Sex scenes and scenes involving nudity are some of the stranger bits of business we have to deal with as camera operators. It goes without saying that the first and foremost rule is to be serious, be an adult, and take it very seriously. Actors who bare their souls are one thing but actors who bare their bodies 5 feet away from you while simulating sex are completely different.
I know it’s been said before but this is one of the most important cases where you need to read the room. Let the actors set the tone (assuming it’s not innapropriate) and follow their lead (to an extent). If they are happier joking around, let them, laugh with them, but dont get too involved. If they are stone silent and all business, that’s the way its going to be.
It didn’t used to be the case but nowadays there is an intimacy advisor on set, sort of like a stunt coordinator but for intimacy scenes. You can always ask anything you want of them and they are very helpful.
Actors and actresses will often confide in you (but not always) what they are concerned about and I always listen and assure them I will keep an eye on it. Also, tattoos are a huge deal now and actors and actresses often dont like them to be covered due to the time it takes (dont get me started on how much this bothers me) so there’s that.
When it comes time to shooting, communication is key and as an operator, for the sake of the actors, I will often listen to the plans and then out loud state back what I will and won’t see. On the surface this is me making sure I understand but in reality it is a check for the actors in the scene as well. “Ok, so just so I’m certain, while they are kissing I will focus only on their faces and then as their shirts come off I will be tilting down to her back while she is turned away from me and will focus on his hand on the small of her back.” Treat this like you would any stunt - serious, detailed, prepared - because you dont wnat to have to do it over and over again because of you.
I will also, before rehearsals, ask both the director and the intimacy coordinator what we can and can’t see. This way as we are lining things up I can make sure everything is working “When he turns her around I’m concerned we may see what we dont want to see. Is that a moment you will use or can we cut, re-stage them, and roll again?” All of these things let everyone know that this is all business, that you are a pro, and that you are there for the actors in the scene.
As far as actually shooting, its an odd thing because I am often in a position where an actor will ask me to guide them just so we can get through it faster “Hey if his hand is in the wrong place can you just talk us in?” and then instead of saying “Bob put your hand on her butt” I will say “Bob bring your hand a little higher, a little to the left, that’s where I need to see it” etc.

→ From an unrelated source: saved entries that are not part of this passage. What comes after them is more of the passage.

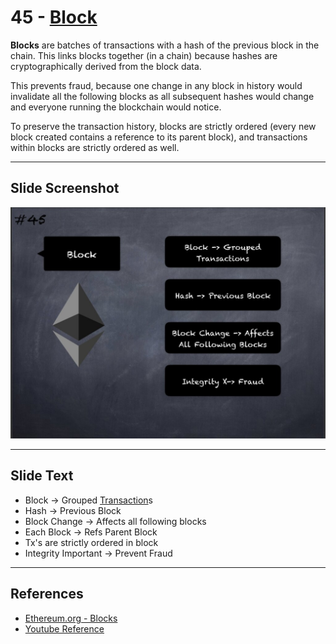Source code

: # 45 - [Block](Block.md)

**Blocks** are batches of transactions with a hash of the previous block in the chain. This links blocks together (in a chain) because hashes are cryptographically derived from the block data. 

This prevents fraud, because one change in any block in history would invalidate all the following blocks as all subsequent hashes would change and everyone running the blockchain would notice. 

To preserve the transaction history, blocks are strictly ordered (every new block created contains a reference to its parent block), and transactions within blocks are strictly ordered as well.

___
## Slide Screenshot
![045.jpg](../../images/1.%20Ethereum%20101/045.jpg)
___
## Slide Text
- Block -> Grouped [Transaction](Transaction.md)s
- Hash -> Previous Block
- Block Change -> Affects all following blocks
- Each Block -> Refs Parent Block
- Tx's are strictly ordered in block
- Integrity Important -> Prevent Fraud 
___
## References
-  [Ethereum.org - Blocks](https://ethereum.org/en/developers/docs/blocks/)
- [Youtube Reference](https://youtu.be/ltvTIr4K63s?t=281)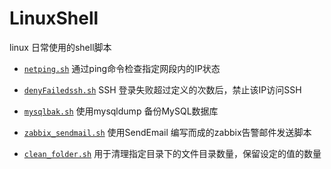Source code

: # LinuxShell
linux 日常使用的shell脚本

- [`netping.sh`](https://github.com/bytelogs/LinuxShell/blob/master/netping.sh) 通过ping命令检查指定网段内的IP状态

- [`denyFailedssh.sh`](https://github.com/bytelogs/LinuxShell/blob/master/denyFailedssh.sh) SSH 登录失败超过定义的次数后，禁止该IP访问SSH

- [`mysqlbak.sh`](https://github.com/bytelogs/LinuxShell/blob/master/mysqlbak.sh) 使用mysqldump 备份MySQL数据库

- [`zabbix_sendmail.sh`](https://github.com/bytelogs/LinuxShell/blob/master/zabbix_sendmail.sh) 使用SendEmail 编写而成的zabbix告警邮件发送脚本

- [`clean_folder.sh`](https://github.com/bytelogs/LinuxShell/blob/master/clean_folder.sh) 用于清理指定目录下的文件目录数量，保留设定的值的数量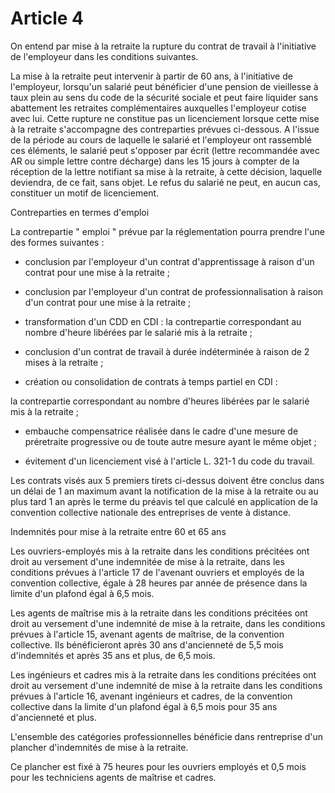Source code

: # Article 4

On entend par mise à la retraite la rupture du contrat de travail à l'initiative de l'employeur dans les conditions suivantes.

La mise à la retraite peut intervenir à partir de 60 ans, à l'initiative de l'employeur, lorsqu'un salarié peut bénéficier d'une pension de vieillesse à taux plein au sens du code de la sécurité sociale et peut faire liquider sans abattement les retraites complémentaires auxquelles l'employeur cotise avec lui. Cette rupture ne constitue pas un licenciement lorsque cette mise à la retraite s'accompagne des contreparties prévues ci-dessous. A l'issue de la période au cours de laquelle le salarié et l'employeur ont rassemblé ces éléments, le salarié peut s'opposer par écrit (lettre recommandée avec AR ou simple lettre contre décharge) dans les 15 jours à compter de la réception de la lettre notifiant sa mise à la retraite, à cette décision, laquelle deviendra, de ce fait, sans objet. Le refus du salarié ne peut, en aucun cas, constituer un motif de licenciement.

Contreparties en termes d'emploi 

La contrepartie " emploi " prévue par la réglementation pourra prendre l'une des formes suivantes :

- conclusion par l'employeur d'un contrat d'apprentissage à raison d'un contrat pour une mise à la retraite ;

- conclusion par l'employeur d'un contrat de professionnalisation à raison d'un contrat pour une mise à la retraite ;

- transformation d'un CDD en CDI : la contrepartie correspondant au nombre d'heure libérées par le salarié mis à la retraite ;

- conclusion d'un contrat de travail à durée indéterminée à raison de 2 mises à la retraite ;

- création ou consolidation de contrats à temps partiel en CDI :

la contrepartie correspondant au nombre d'heures libérées par le salarié mis à la retraite ;

- embauche compensatrice réalisée dans le cadre d'une mesure de préretraite progressive ou de toute autre mesure ayant le même objet ;

- évitement d'un licenciement visé à l'article L. 321-1 du code du travail.

Les contrats visés aux 5 premiers tirets ci-dessus doivent être conclus dans un délai de 1 an maximum avant la notification de la mise à la retraite ou au plus tard 1 an après le terme du préavis tel que calculé en application de la convention collective nationale des entreprises de vente à distance.

Indemnités pour mise à la retraite entre 60 et 65 ans 

Les ouvriers-employés mis à la retraite dans les conditions précitées ont droit au versement d'une indemnitée de mise à la retraite, dans les conditions prévues à l'article 17 de l'avenant ouvriers et employés de la convention collective, égale à 28 heures par année de présence dans la limite d'un plafond égal à 6,5 mois.

Les agents de maîtrise mis à la retraite dans les conditions précitées ont droit au versement d'une indemnité de mise à la retraite, dans les conditions prévues à l'article 15, avenant agents de maîtrise, de la convention collective. Ils bénéficieront après 30 ans d'ancienneté de 5,5 mois d'indemnités et après 35 ans et plus, de 6,5 mois.

Les ingénieurs et cadres mis à la retraite dans les conditions précitées ont droit au versement d'une indemnité de mise à la retraite dans les conditions prévues à l'article 16, avenant ingénieurs et cadres, de la convention collective dans la limite d'un plafond égal à 6,5 mois pour 35 ans d'ancienneté et plus.

L'ensemble des catégories professionnelles bénéficie dans rentreprise d'un plancher d'indemnités de mise à la retraite.

Ce plancher est fixé à 75 heures pour les ouvriers employés et 0,5 mois pour les techniciens agents de maîtrise et cadres.

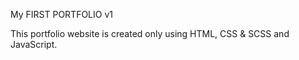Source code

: My FIRST PORTFOLIO v1

This portfolio website is created only using HTML, CSS & SCSS and JavaScript.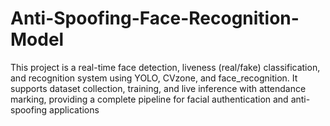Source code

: # Anti-Spoofing-Face-Recognition-Model
This project is a real-time face detection, liveness (real/fake) classification, and recognition system using YOLO, CVzone, and face_recognition. It supports dataset collection, training, and live inference with attendance marking, providing a complete pipeline for facial authentication and anti-spoofing applications
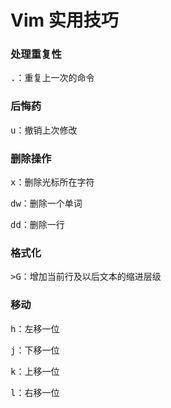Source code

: # Vim 实用技巧

### 处理重复性

<kbd>.</kbd>：重复上一次的命令

### 后悔药

<kbd>u</kbd>：撤销上次修改

### 删除操作

<kbd>x</kbd>：删除光标所在字符

<kbd>dw</kbd>：删除一个单词

<kbd>dd</kbd>：删除一行

### 格式化

<kbd>>G</kbd>：增加当前行及以后文本的缩进层级

### 移动

<kbd>h</kbd>：左移一位

<kbd>j</kbd>：下移一位

<kbd>k</kbd>：上移一位

<kbd>l</kbd>：右移一位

Its all business and if you treat is that way it generally is very easy, even tedious. Also, big note, if the actor asks me to do that, or untying else, I will ALWAYS turn to the actress and restate what is going to happen “Is it going to be ok with you if I talk his hand in on the small of your back?’

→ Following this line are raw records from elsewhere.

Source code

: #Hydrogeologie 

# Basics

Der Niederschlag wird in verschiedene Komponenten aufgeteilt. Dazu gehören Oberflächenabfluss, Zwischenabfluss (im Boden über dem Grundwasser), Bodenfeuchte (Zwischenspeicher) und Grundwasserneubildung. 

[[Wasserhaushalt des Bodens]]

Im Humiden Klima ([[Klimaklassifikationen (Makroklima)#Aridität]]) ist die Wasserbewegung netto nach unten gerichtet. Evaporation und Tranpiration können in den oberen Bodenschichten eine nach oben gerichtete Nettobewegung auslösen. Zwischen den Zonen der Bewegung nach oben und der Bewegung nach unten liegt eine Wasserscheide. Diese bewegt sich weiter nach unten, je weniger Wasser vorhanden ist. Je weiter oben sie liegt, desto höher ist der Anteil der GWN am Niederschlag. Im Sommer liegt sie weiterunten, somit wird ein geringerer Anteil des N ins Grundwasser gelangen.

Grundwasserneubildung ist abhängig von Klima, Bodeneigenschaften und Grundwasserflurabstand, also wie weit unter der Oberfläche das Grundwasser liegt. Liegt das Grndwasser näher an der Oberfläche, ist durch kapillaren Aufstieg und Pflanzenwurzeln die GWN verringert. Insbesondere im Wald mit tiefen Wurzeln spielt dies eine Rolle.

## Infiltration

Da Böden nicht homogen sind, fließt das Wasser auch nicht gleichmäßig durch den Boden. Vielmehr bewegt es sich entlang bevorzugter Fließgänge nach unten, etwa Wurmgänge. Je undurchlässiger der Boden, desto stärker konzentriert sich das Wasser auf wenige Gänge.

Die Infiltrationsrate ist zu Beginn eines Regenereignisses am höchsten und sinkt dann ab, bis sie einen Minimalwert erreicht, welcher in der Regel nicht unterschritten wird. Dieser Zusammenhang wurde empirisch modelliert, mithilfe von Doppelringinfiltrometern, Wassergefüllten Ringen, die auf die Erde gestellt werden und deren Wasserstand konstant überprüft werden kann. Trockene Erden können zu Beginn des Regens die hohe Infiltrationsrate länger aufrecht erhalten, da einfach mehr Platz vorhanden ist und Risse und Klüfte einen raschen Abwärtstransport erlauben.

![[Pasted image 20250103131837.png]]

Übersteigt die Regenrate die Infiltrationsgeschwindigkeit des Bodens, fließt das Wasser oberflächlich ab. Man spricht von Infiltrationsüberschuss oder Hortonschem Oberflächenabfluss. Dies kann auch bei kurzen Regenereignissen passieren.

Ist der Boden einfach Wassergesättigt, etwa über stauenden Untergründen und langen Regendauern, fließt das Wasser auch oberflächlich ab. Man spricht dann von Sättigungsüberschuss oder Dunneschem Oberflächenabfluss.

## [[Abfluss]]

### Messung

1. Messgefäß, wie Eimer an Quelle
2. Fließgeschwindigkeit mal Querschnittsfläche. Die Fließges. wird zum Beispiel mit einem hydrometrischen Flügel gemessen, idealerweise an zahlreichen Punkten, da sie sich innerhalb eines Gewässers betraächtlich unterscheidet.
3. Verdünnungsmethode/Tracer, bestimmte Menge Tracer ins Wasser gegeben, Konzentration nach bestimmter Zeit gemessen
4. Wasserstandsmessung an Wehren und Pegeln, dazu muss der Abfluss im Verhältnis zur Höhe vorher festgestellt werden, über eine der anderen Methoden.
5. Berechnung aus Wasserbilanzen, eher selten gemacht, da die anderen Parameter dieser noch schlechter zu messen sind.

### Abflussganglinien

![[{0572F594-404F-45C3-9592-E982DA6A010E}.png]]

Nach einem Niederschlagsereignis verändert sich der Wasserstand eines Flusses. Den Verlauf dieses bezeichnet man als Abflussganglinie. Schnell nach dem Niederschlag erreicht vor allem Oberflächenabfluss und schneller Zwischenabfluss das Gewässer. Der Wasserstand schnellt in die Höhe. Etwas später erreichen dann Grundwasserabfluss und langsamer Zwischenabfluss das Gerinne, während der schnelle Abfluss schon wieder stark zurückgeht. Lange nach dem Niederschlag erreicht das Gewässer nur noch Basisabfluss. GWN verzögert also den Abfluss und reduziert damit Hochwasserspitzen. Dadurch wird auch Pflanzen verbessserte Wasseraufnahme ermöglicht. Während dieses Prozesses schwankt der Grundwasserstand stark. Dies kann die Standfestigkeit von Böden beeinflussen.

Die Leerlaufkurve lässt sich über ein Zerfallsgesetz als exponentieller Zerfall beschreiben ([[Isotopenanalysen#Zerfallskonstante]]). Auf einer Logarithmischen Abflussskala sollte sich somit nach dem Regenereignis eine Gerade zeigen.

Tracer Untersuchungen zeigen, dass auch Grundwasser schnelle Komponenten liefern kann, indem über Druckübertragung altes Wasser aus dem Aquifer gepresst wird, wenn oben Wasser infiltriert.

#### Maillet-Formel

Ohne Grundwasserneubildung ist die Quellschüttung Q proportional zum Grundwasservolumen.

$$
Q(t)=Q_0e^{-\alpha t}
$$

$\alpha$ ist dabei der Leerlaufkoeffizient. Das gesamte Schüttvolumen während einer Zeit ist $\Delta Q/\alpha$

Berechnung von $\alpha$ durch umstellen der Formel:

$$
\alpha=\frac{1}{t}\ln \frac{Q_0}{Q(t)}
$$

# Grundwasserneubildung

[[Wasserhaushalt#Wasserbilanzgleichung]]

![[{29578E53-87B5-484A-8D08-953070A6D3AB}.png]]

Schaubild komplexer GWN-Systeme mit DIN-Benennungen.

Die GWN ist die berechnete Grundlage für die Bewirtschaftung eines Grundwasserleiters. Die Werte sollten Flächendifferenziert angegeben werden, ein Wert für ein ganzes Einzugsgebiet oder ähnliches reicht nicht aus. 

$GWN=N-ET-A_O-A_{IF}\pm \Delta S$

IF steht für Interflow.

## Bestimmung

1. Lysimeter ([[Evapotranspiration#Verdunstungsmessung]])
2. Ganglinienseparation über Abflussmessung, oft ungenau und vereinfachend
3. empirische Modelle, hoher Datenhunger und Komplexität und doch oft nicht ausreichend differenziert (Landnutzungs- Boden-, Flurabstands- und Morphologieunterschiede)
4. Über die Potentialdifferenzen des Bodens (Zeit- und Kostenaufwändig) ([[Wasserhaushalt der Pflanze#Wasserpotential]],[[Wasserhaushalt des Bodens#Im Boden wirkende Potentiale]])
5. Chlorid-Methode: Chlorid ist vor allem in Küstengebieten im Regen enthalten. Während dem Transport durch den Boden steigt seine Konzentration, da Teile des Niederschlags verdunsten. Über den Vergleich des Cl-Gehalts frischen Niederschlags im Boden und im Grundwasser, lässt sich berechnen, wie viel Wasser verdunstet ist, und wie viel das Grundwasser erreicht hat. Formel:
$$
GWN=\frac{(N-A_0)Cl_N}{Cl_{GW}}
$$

Anything I am going to be involved in - communication, actually placing of hands (yes it’s happened) or anything that involves their space - I will ask permission of both parties.

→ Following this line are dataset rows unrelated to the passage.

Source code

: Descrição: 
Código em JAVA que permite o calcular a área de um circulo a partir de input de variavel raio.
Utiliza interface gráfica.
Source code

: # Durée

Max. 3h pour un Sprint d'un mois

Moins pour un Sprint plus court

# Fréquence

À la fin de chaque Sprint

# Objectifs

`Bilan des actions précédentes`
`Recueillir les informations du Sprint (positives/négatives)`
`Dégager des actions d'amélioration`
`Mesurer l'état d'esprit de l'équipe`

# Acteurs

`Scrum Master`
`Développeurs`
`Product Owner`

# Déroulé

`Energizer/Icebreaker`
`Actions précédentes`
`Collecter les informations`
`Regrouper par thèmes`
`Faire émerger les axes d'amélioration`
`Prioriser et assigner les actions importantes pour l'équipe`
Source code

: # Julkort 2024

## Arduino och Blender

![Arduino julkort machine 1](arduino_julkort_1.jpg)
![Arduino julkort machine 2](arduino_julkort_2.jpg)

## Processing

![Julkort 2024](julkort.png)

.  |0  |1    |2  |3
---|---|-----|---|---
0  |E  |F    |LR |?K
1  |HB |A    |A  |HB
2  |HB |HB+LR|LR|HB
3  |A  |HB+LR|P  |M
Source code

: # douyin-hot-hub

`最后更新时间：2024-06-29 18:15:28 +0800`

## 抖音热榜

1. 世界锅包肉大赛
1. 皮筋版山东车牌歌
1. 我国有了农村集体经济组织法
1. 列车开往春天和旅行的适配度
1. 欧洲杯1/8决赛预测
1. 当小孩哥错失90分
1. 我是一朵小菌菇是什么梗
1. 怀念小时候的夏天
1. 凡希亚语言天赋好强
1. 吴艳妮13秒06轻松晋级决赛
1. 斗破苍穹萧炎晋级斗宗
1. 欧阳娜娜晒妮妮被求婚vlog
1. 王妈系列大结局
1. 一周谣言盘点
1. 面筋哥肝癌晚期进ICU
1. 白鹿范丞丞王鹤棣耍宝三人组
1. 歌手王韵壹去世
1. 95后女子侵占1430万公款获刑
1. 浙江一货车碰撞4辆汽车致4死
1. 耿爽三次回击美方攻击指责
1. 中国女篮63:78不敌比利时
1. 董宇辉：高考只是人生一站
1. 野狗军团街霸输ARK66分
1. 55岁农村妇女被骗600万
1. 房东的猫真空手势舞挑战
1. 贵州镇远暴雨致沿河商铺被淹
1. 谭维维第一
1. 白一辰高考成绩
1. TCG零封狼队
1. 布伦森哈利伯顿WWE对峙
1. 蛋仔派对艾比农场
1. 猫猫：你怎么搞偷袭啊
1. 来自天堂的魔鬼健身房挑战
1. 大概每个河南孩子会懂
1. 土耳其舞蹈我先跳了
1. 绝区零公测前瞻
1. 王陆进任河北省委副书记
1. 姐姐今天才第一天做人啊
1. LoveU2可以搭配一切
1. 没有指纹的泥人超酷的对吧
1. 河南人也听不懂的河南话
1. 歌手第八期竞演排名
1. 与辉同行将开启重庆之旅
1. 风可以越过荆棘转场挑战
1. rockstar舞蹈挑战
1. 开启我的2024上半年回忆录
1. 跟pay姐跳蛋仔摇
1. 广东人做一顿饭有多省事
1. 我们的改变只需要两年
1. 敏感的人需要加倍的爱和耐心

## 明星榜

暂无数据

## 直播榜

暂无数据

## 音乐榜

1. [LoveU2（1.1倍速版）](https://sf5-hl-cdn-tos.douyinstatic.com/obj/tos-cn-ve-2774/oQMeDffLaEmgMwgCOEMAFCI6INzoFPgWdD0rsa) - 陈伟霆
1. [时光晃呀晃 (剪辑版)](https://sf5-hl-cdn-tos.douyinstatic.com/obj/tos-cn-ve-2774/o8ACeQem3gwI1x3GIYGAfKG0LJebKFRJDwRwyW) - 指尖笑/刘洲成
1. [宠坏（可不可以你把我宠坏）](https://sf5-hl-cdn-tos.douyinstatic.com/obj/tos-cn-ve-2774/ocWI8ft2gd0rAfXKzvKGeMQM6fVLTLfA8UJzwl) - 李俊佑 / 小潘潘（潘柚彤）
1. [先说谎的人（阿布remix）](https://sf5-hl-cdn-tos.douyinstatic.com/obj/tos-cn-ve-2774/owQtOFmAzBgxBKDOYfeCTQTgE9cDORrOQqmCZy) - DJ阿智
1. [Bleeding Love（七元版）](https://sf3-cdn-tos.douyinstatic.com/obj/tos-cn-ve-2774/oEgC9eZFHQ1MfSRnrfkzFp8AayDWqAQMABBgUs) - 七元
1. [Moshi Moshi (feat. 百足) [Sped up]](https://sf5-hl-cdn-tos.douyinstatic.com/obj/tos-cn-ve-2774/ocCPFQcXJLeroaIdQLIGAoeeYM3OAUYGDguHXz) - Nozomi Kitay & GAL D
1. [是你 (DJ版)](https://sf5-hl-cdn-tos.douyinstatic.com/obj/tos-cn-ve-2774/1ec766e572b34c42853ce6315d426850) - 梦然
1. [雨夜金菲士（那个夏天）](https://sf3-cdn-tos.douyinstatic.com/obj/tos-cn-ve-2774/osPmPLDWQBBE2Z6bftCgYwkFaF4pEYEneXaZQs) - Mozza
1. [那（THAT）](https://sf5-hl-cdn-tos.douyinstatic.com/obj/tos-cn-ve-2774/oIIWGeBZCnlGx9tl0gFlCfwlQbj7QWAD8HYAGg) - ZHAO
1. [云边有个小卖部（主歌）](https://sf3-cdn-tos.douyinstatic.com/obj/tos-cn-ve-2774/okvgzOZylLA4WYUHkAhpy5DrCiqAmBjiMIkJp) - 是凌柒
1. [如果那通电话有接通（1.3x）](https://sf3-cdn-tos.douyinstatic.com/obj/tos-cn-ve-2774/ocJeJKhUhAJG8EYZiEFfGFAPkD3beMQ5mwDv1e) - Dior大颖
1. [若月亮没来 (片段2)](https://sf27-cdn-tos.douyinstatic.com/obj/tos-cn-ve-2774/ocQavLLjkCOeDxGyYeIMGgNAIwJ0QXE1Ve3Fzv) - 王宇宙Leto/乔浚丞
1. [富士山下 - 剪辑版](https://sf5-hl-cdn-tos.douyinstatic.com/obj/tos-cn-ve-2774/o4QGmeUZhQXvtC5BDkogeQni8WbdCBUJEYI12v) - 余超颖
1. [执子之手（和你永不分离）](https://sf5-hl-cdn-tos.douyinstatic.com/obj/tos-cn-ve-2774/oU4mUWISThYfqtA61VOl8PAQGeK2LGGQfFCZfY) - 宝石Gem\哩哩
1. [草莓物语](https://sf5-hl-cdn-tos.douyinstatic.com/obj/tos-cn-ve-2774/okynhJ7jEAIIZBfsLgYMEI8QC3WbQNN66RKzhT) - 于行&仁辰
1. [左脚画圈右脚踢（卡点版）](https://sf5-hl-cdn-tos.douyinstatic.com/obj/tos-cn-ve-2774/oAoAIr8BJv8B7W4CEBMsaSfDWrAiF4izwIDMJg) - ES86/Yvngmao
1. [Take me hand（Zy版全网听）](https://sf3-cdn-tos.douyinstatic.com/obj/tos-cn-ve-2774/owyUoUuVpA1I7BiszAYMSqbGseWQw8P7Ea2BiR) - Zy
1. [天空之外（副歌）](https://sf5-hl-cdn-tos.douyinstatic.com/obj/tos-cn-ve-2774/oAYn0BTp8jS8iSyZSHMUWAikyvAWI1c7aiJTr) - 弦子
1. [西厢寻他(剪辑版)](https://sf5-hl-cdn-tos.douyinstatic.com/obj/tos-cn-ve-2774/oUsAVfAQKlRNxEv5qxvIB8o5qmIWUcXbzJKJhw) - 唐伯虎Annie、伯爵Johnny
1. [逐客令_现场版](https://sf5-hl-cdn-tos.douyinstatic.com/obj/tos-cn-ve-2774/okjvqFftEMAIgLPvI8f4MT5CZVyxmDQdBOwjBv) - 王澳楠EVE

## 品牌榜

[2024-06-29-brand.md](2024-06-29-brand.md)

Specific moments - lips kissing, hands on bodies, hands grabbing eachother - should be treated as inserts and I actually state that. It lets the actors know this is just business and helps them understand that instead of shooting a free for all until we get the pieces we need, we are going to make a list and grab every piece on it’s own, assuming this is ok with the director and DP of course.
Bottom line, you are there not only as a camera operator but as the closest person not in the scene and can offer a great deal of psychological support to actors and actresses who may feel out of sorts. Oddly I have found that after becoming a parent I am much better at this than I was early in my career.
Some specifics.
When the camera is not rolling, point it at the floor so anyone looking at it knows it’s pointing at the floor.
When the director calls cut, make a phsysical gesture of looking away or even standing and facing away until wardrobe lets you know people are clothed. This alerts your actors to you being a pro and that they can trust you.
Have everything worked out ahead of time. No one wants to figure a shot out with two naked people on set
Since you are as close as possible, offer anything you see that will make the situation more comfortable.
Do not take your phone out for any reason whatsoever.
Bottom line it’s odd and weird but it doesn’t have to be. Treat it like it’s part of the day, be hyper vigilant to the needs of your actors, and everything should be fine.
Bottom line? They are sort of tedious. I’ve been in really touchy scenes and scenes where everything is lighthearted. Simple rule of thumb is READ THE ROOM and respond accordingly. Pay attention, listen and make sure you know what the plan is, you don’t want to be the reason an actress has to get naked an additional time. No comments, no looks, make sure they know you are doing your job and nothing more.
Intimate scenes are awkward for everyone involved. As one of the few allowed on a closed set, I feel I need to do whatever I can to be respectful and protective of the actors. Part of that is to make sure everything at my end is as ready to go as possible, so the talent isn’t waiting for me or my team to make a last minute adjustment, while in a compromised position. These days, there’s an intimacy coordinator on set to safeguard what is happening both in front and behind the cameras, but little things, like turning your back immediately after cutting the camera to give the actors privacy, and allow costumes to come in and cover the actors in robes, helps ensure that the actors feel as comfortable and safe as possible.